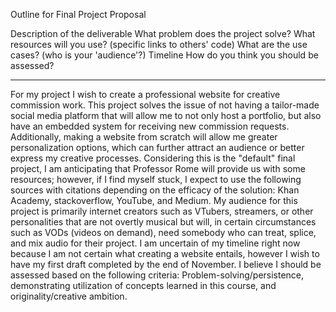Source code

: Outline for Final Project Proposal

Description of the deliverable
What problem does the project solve?
What resources will you use? (specific links to others' code)
What are the use cases? (who is your 'audience'?)
Timeline
How do you think you should be assessed?

----------------------------

For my project I wish to create a professional website for creative
commission work.
This project solves the issue of not having a tailor-made social media
platform that will allow me to not only host a portfolio, but also have
an embedded system for receiving new commission requests. Additionally,
making a website from scratch will allow me greater personalization
options, which can further attract an audience or better express my
creative processes.
Considering this is the "default" final project, I am anticipating
that Professor Rome will provide us with some resources; however, if
I find myself stuck, I expect to use the following sources with
citations depending on the efficacy of the solution:
Khan Academy, stackoverflow, YouTube, and Medium.
My audience for this project is primarily internet creators such as
VTubers, streamers, or other personalities that are not overtly musical
but will, in certain circumstances such as VODs (videos on demand), need
somebody who can treat, splice, and mix audio for their project.
I am uncertain of my timeline right now because I am not certain what
creating a website entails, however I wish to have my first draft
completed by the end of November.
I believe I should be assessed based on the following criteria:
Problem-solving/persistence, demonstrating utilization of concepts
learned in this course, and originality/creative ambition.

· · · ·

## What is needed
Starting with the line with "citations depending on" above and going on through the line with "but will, in", transcribe every line exactly, both ends included, and add nothing.

## Answer space
citations depending on the efficacy of the solution:
Khan Academy, stackoverflow, YouTube, and Medium.
My audience for this project is primarily internet creators such as
VTubers, streamers, or other personalities that are not overtly musical
but will, in certain circumstances such as VODs (videos on demand), need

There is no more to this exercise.